#### ENTRIES PROVIDED ####
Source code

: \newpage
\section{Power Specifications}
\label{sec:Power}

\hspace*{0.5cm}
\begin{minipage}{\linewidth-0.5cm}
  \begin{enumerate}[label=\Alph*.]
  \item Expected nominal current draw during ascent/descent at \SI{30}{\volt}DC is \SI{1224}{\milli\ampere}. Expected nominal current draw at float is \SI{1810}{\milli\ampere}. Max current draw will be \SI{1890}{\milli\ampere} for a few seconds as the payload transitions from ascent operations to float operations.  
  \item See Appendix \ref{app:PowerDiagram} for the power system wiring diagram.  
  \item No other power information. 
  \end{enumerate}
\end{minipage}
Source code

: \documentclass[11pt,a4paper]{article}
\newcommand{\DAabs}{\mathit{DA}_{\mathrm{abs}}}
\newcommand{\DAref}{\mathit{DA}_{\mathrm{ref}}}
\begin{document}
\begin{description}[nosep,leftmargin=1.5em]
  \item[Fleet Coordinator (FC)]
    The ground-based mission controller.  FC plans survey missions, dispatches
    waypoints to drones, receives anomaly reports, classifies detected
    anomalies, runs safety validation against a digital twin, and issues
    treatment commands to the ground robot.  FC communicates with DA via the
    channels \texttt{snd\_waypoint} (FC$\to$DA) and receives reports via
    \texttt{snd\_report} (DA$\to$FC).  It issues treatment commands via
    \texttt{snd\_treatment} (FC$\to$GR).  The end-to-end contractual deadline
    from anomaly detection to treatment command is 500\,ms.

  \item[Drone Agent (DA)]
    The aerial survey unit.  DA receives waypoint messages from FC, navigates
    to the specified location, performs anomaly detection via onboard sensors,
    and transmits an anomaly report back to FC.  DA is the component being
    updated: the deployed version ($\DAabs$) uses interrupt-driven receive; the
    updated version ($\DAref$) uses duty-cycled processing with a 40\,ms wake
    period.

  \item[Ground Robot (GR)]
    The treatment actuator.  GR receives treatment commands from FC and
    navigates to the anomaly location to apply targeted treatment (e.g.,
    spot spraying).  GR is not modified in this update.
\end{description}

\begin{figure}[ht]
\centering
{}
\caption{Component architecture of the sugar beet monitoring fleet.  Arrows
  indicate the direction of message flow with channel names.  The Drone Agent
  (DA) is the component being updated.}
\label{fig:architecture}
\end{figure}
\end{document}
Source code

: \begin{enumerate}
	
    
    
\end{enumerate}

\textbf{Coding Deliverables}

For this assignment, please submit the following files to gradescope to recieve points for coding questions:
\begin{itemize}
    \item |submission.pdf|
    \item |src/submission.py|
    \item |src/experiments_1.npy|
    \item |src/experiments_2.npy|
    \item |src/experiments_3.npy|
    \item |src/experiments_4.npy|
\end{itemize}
####
PROBLEM: Could every entry be given again exactly, with no line skipped?

EXPECTED ANSWER:
Source code

: \newpage
\section{Power Specifications}
\label{sec:Power}

\hspace*{0.5cm}
\begin{minipage}{\linewidth-0.5cm}
  \begin{enumerate}[label=\Alph*.]
  \item Expected nominal current draw during ascent/descent at \SI{30}{\volt}DC is \SI{1224}{\milli\ampere}. Expected nominal current draw at float is \SI{1810}{\milli\ampere}. Max current draw will be \SI{1890}{\milli\ampere} for a few seconds as the payload transitions from ascent operations to float operations.  
  \item See Appendix \ref{app:PowerDiagram} for the power system wiring diagram.  
  \item No other power information. 
  \end{enumerate}
\end{minipage}
Source code

: \documentclass[11pt,a4paper]{article}
\newcommand{\DAabs}{\mathit{DA}_{\mathrm{abs}}}
\newcommand{\DAref}{\mathit{DA}_{\mathrm{ref}}}
\begin{document}
\begin{description}[nosep,leftmargin=1.5em]
  \item[Fleet Coordinator (FC)]
    The ground-based mission controller.  FC plans survey missions, dispatches
    waypoints to drones, receives anomaly reports, classifies detected
    anomalies, runs safety validation against a digital twin, and issues
    treatment commands to the ground robot.  FC communicates with DA via the
    channels \texttt{snd\_waypoint} (FC$\to$DA) and receives reports via
    \texttt{snd\_report} (DA$\to$FC).  It issues treatment commands via
    \texttt{snd\_treatment} (FC$\to$GR).  The end-to-end contractual deadline
    from anomaly detection to treatment command is 500\,ms.

  \item[Drone Agent (DA)]
    The aerial survey unit.  DA receives waypoint messages from FC, navigates
    to the specified location, performs anomaly detection via onboard sensors,
    and transmits an anomaly report back to FC.  DA is the component being
    updated: the deployed version ($\DAabs$) uses interrupt-driven receive; the
    updated version ($\DAref$) uses duty-cycled processing with a 40\,ms wake
    period.

  \item[Ground Robot (GR)]
    The treatment actuator.  GR receives treatment commands from FC and
    navigates to the anomaly location to apply targeted treatment (e.g.,
    spot spraying).  GR is not modified in this update.
\end{description}

\begin{figure}[ht]
\centering
{}
\caption{Component architecture of the sugar beet monitoring fleet.  Arrows
  indicate the direction of message flow with channel names.  The Drone Agent
  (DA) is the component being updated.}
\label{fig:architecture}
\end{figure}
\end{document}
Source code

: \begin{enumerate}
	
    
    
\end{enumerate}

\textbf{Coding Deliverables}

For this assignment, please submit the following files to gradescope to recieve points for coding questions:
\begin{itemize}
    \item |submission.pdf|
    \item |src/submission.py|
    \item |src/experiments_1.npy|
    \item |src/experiments_2.npy|
    \item |src/experiments_3.npy|
    \item |src/experiments_4.npy|
\end{itemize}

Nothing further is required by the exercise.